III. Third, Paul provided in his own life and the record of it and the explanation of it in his letters a most powerful and persuasive demonstration of the full and radical commitment to Christ that any and every Christian is summoned to offer the Lord Jesus in love and in thanksgiving.

Christianity obtained in Paul, as a gift from her Lord and Master, an incomparable illustration of what a Christian life is supposed to be, of what Christ is after in the saving of a soul, what Christlikeness looks like in sinful flesh and blood.

Our faith, of course, already possessed a perfect model of human living in the life of our Founder. But the Lord Jesus was not as other men. He was without sin. And so his example, in some respects, was inadequate to teach us what following the Lord must mean and can mean for men and women as imperfect as we are.

In Paul Christianity was able to demonstrate to the world the force and the virtue that was in it. Paul himself was aware of this and spoke of it. For example, in 1 Tim. 1:16 he wrote:

“…for [this] very reason I was shown mercy so that in me, the worst of sinners, Christ Jesus might display is unlimited patience as an example for those who would believe on him and receive eternal life.”

And what an example! How much he suffered, how much he endured, with what patience he received the most cruel and unjust treatment at the hands of men so much less than himself. What losses for Christ’s sake? [He says that he suffered the loss of all things. Did that include a wife who refused to come with him into the new faith? It certainly included the love and regard of most of his former friends and peers!] And what consecration! Did ever a man so burn himself up with work, with travel, with the maximum effort that the great interests of his life required from him every day, every hour. He taught, we read in the Western text of the book of Acts, he taught in the lecture hall of Tyrannus in Ephesus when everyone else was at siesta. No afternoon nap for this man. Did ever a man so press forward to obtain that for which Christ had laid hold of him? At the end of his life, when he knew it was over and he was soon to be executed, he was still urging Timothy to bring the books he needed for study and writing with him when he came to join Paul in Rome. [I’m reminded of the visit Prof. Cornelius van Til paid to our own Dr. J. Oliver Buswell when the latter was on his deathbed, or nearly so, and found old Dr. Buswell, weakened by several strokes, still drilling himself on Hebrew vocabulary! Or better, William Tyndale, in the cold, drafty cell what was his last home on earth, begging to be allowed to have his Hebrew Bible, Hebrew dictionary and grammar, so that he could continue his studies. These men were followers of Paul as he was of Jesus Christ.]

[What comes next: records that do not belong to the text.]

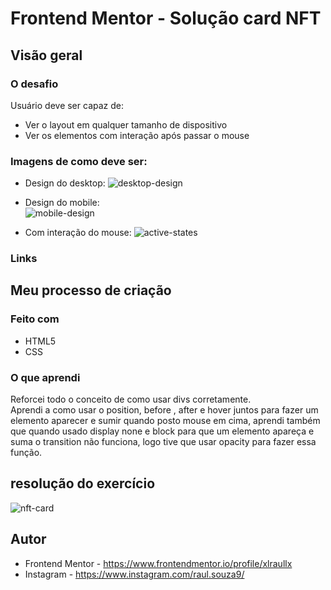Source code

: # Frontend Mentor - Solução card NFT 

## Visão geral

### O desafio 
Usuário deve ser capaz de:
- Ver o layout em qualquer tamanho de dispositivo
- Ver os elementos com interação após passar o mouse

### Imagens de como deve ser:

- Design do desktop:
![desktop-design](https://github.com/user-attachments/assets/c90cbc2d-8b26-458f-af44-0ef086e2b493)

- Design do mobile:  
![mobile-design](https://github.com/user-attachments/assets/2324295b-18d1-42f9-a20f-67bb8730c80c)

- Com interação do mouse:
![active-states](https://github.com/user-attachments/assets/a11eb7e4-9b27-4027-9aab-aa7dbed5eef1)

### Links 

## Meu processo de criação

### Feito com

- HTML5
- CSS

### O que aprendi

Reforcei todo o conceito de como usar divs corretamente. <br> Aprendi a como usar o position, before , after e hover juntos para fazer um elemento aparecer e sumir quando posto mouse em cima, aprendi também que quando usado display none e block para que um elemento apareça e suma o transition não funciona, logo tive que usar opacity para fazer essa função.

## resolução do exercício 

![nft-card](https://github.com/user-attachments/assets/1fd49d2c-7fd4-4e90-ad27-657efdc509da)


## Autor
- Frontend Mentor - https://www.frontendmentor.io/profile/xlraullx
- Instagram - https://www.instagram.com/raul.souza9/




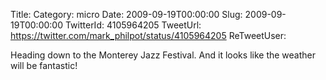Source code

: Title: 
Category: micro
Date: 2009-09-19T00:00:00
Slug: 2009-09-19T00:00:00
TwitterId: 4105964205
TweetUrl: https://twitter.com/mark_philpot/status/4105964205
ReTweetUser: 

Heading down to the Monterey Jazz Festival. And it looks like the weather will be fantastic!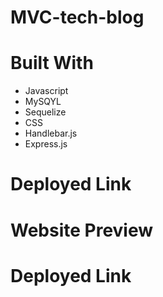 # MVC-tech-blog

# Built With
- Javascript
- MySQYL
- Sequelize
- CSS
- Handlebar.js
- Express.js

# Deployed Link

# Website Preview

# Deployed Link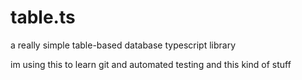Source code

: # table.ts
a really simple table-based database typescript library

im using this to learn git and automated testing and this kind of stuff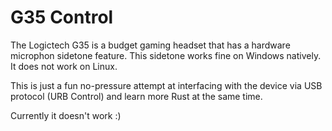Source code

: <!-- @format -->

# G35 Control

The Logictech G35 is a budget gaming headset that has a hardware microphon sidetone feature. This sidetone works fine on Windows natively. It does not work on Linux.

This is just a fun no-pressure attempt at interfacing with the device via USB protocol (URB Control) and learn more Rust at the same time.

Currently it doesn't work :)
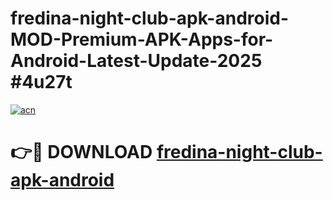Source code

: # fredina-night-club-apk-android-MOD-Premium-APK-Apps-for-Android-Latest-Update-2025 #4u27t

[![acn](https://github.com/user-attachments/assets/0f9c940e-d8b0-45ae-aac7-cd30a18b3e1c)](https://app.mediaupload.pro?title=fredina-night-club-apk-android&ref=03M)

# 👉🔴 DOWNLOAD [fredina-night-club-apk-android](https://app.mediaupload.pro?title=fredina-night-club-apk-android&ref=03M)
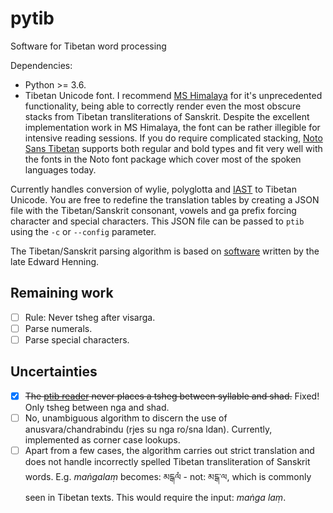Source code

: pytib
=====

Software for Tibetan word processing

Dependencies:
+ Python >= 3.6.
+ Tibetan Unicode font. I recommend [MS Himalaya](http://fontzone.net/font-details/microsoft-himalaya) for it's unprecedented functionality, being able to correctly render even the most obscure stacks from Tibetan transliterations of Sanskrit. Despite the excellent implementation work in MS Himalaya, the font can be rather illegible for intensive reading sessions. If you do require complicated stacking, [Noto Sans Tibetan](https://www.google.com/get/noto/#sans-tibt) supports both regular and bold types and fit very well with the fonts in the Noto font package which cover most of the spoken languages today.

Currently handles conversion of wylie, polyglotta and [IAST](http://en.wikipedia.org/wiki/Tibetan_alphabet#Transliteration_of_Sanskrit) to Tibetan Unicode. You are free to redefine the translation tables by creating a JSON file with the Tibetan/Sanskrit consonant, vowels and ga prefix forcing character and special characters. This JSON file can be passed to `ptib` using the `-c` or `--config` parameter.

The Tibetan/Sanskrit parsing algorithm is based on [software](http://www.kalacakra.org/print/print.htm) written by the late Edward Henning.

## Remaining work

- [ ] Rule: Never tsheg after visarga.
- [ ] Parse numerals.
- [ ] Parse special characters.

## Uncertainties

- [x] ~~The [ptib reader](pytib/read.py) never places a tsheg between syllable and shad.~~ Fixed! Only tsheg between nga and shad.
- [ ] No, unambiguous algorithm to discern the use of anusvara/chandrabindu (rjes su nga ro/sna ldan). Currently, implemented as corner case lookups.
- [ ] Apart from a few cases, the algorithm carries out strict translation and does not handle incorrectly spelled Tibetan transliteration of Sanskrit words. E.g. *maṅgalaṃ* becomes: མངྒལཾ - not: མངྒ་ལ, which is commonly seen in Tibetan texts. This would require the input: *maṅga laṃ*.
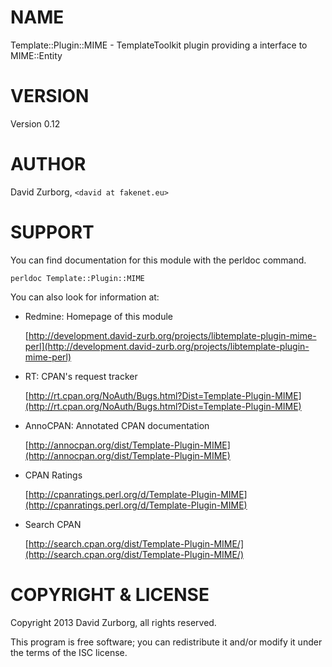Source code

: # NAME

Template::Plugin::MIME - TemplateToolkit plugin providing a interface to MIME::Entity

# VERSION

Version 0.12

# AUTHOR

David Zurborg, `<david at fakenet.eu>`

# SUPPORT

You can find documentation for this module with the perldoc command.

    perldoc Template::Plugin::MIME

You can also look for information at:

- Redmine: Homepage of this module

    [http://development.david-zurb.org/projects/libtemplate-plugin-mime-perl](http://development.david-zurb.org/projects/libtemplate-plugin-mime-perl)

- RT: CPAN's request tracker

    [http://rt.cpan.org/NoAuth/Bugs.html?Dist=Template-Plugin-MIME](http://rt.cpan.org/NoAuth/Bugs.html?Dist=Template-Plugin-MIME)

- AnnoCPAN: Annotated CPAN documentation

    [http://annocpan.org/dist/Template-Plugin-MIME](http://annocpan.org/dist/Template-Plugin-MIME)

- CPAN Ratings

    [http://cpanratings.perl.org/d/Template-Plugin-MIME](http://cpanratings.perl.org/d/Template-Plugin-MIME)

- Search CPAN

    [http://search.cpan.org/dist/Template-Plugin-MIME/](http://search.cpan.org/dist/Template-Plugin-MIME/)

# COPYRIGHT & LICENSE

Copyright 2013 David Zurborg, all rights reserved.

This program is free software; you can redistribute it and/or modify it under the terms of the ISC license.
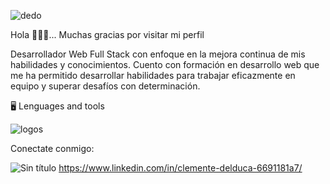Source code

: 
![dedo](https://github.com/ClementeDelduca/ClementeDelduca/assets/121412249/1951ec3f-5d72-4f08-8d4e-78f7cf0ccfca)

Hola 👋👋👋... Muchas gracias por visitar mi perfil

Desarrollador Web Full Stack con enfoque en la mejora continua de mis habilidades y conocimientos. Cuento con formación en desarrollo web que me ha permitido desarrollar habilidades para trabajar eficazmente en equipo y superar desafíos con determinación.

🖥️ Lenguages and tools

![logos](https://github.com/ClementeDelduca/ClementeDelduca/assets/121412249/5955a08c-e95b-4ec4-95c1-b83fe6664269)

Conectate conmigo:

![Sin título](https://github.com/ClementeDelduca/ClementeDelduca/assets/121412249/55c8ec33-c5b4-4bc0-8b01-57723994643a)
https://www.linkedin.com/in/clemente-delduca-6691181a7/
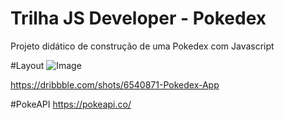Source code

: # Trilha JS Developer - Pokedex

Projeto didático de construção de uma Pokedex com Javascript

#Layout
![Image](https://dribbble.com/shots/6540871-Pokedex-App/attachments/6540871-Pokedex-App?mode=media "pokedex")

https://dribbble.com/shots/6540871-Pokedex-App

#PokeAPI
https://pokeapi.co/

And this was a sinful man! Or as Chrysostom says “For if he was a Paul, he also was a man!” A man of sins and weaknesses and struggles, a man often borne down by his own failings and his own disgusting penchant for thinking and doing the very thing he knew was unbecoming a follower of Christ. He tells us so, he makes no bones about it. And his spiritual weaknesses only enhance his glory and the usefulness of his example. For they strip from us the excuse that being sinful ourselves we cannot aspire to such a life as he lived, such a life of unremitting devotion to and sacrifice for the King of Kings.

Looming over all of Christianity and over every Christian church in every time and every place is the gloomy specter of nominalism, of faith in Christ that is more talk than life and love and obedience. We see it everywhere in the history of Holy Scripture and everywhere again in the history of the church since the days of the Apostles. But we have Paul’s life as one of the greatest arguments that God has given us with which to combat and repel the nominalist impulse, the illusion that we can be Christians without living the Christian life seriously and zealously and with determination and love. When Christ saved Paul he made him a servant, and Paul says her never saves anyone without doing the same.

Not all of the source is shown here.